This notation makes it easy to move data between local and remote
systems, or even between two remote systems. Let’s copy the index.html
file from GBIF to our local file system.
mc_cp("anon/gbif-open-data-us-east-1/index.html", "gbif.html")

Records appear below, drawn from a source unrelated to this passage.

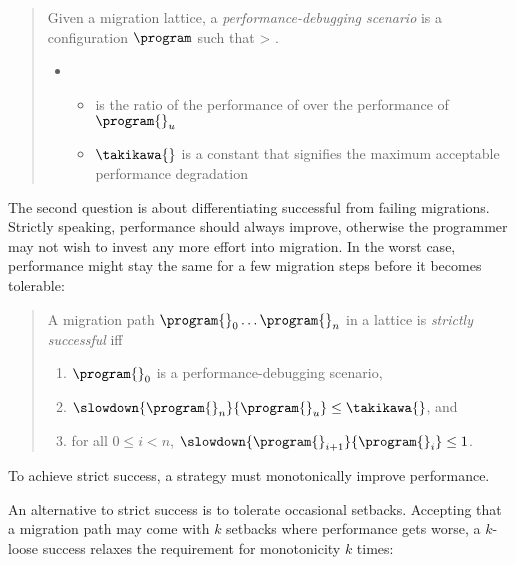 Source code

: \begin{quote} \em

Given a migration lattice, a \emph{performance-debugging scenario} is a
  configuration $\program$ such that  > \takikawa{}.
  \begin{itemize} \item[] \begin{itemize}
    \item
       is the ratio of the performance of
      \program{} over the performance of $\program{}_u$
    \item
      $\takikawa{}$ is a
      constant that signifies the maximum acceptable performance degradation
  \end{itemize} \end{itemize}
\end{quote}

The second question is about differentiating successful from failing migrations.
Strictly speaking, performance should
always improve, otherwise the programmer may not wish to invest any more effort
into migration.
In the worst case, performance might stay the same for a few
migration steps before it becomes tolerable:

\begin{quote} \em

A migration path ${\program{}_0} \ldots {\program{}_n}$ in a lattice 
is \emph{strictly successful}
iff
\begin{enumerate}
  \item $\program{}_0$ is a performance-debugging scenario,
  \item $\slowdown{\program{}_n}{\program{}_u} \leq \takikawa{}$, and 
  \item for all $0 \leq i < n$, $\slowdown{\program{}_{i+1}}{\program{}_{i}} \leq 1$.
 \end{enumerate} 
\end{quote}
To achieve strict success, a strategy must monotonically improve performance.

An alternative to strict success is to tolerate occasional setbacks.
Accepting that a migration path may come with $k$ setbacks where performance
gets worse, a $k$-loose success relaxes the requirement for monotonicity $k$
times:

Just to prove this is indeed a local copy, we can list local directory:
fs::file_info("gbif.html")
#> # A tibble: 1 × 18
#> path type size permissions modification_time user group device_id
#> <fs::path> <fct> <fs::b> <fs::perms> <dttm> <chr> <chr> <dbl>
#> 1 gbif.html file 31.6K rw-r--r-- 2023-11-05 22:54:15 cboe… cboe… 66307
#> # ℹ 10 more variables: hard_links <dbl>, special_device_id <dbl>, inode <dbl>,
#> # block_size <dbl>, blocks <dbl>, flags <int>, generation <dbl>,
#> # access_time <dttm>, change_time <dttm>, birth_time <dttm>
For any object store where we have adequate permissions, we can create new buckets:
random_name <- paste0(sample(letters, 12, replace = TRUE), collapse = "")
play_bucket <- paste0("play/play-", random_name)
mc_mb(play_bucket)
#> Bucket created successfully `play/play-hmdzuvevfzdi`.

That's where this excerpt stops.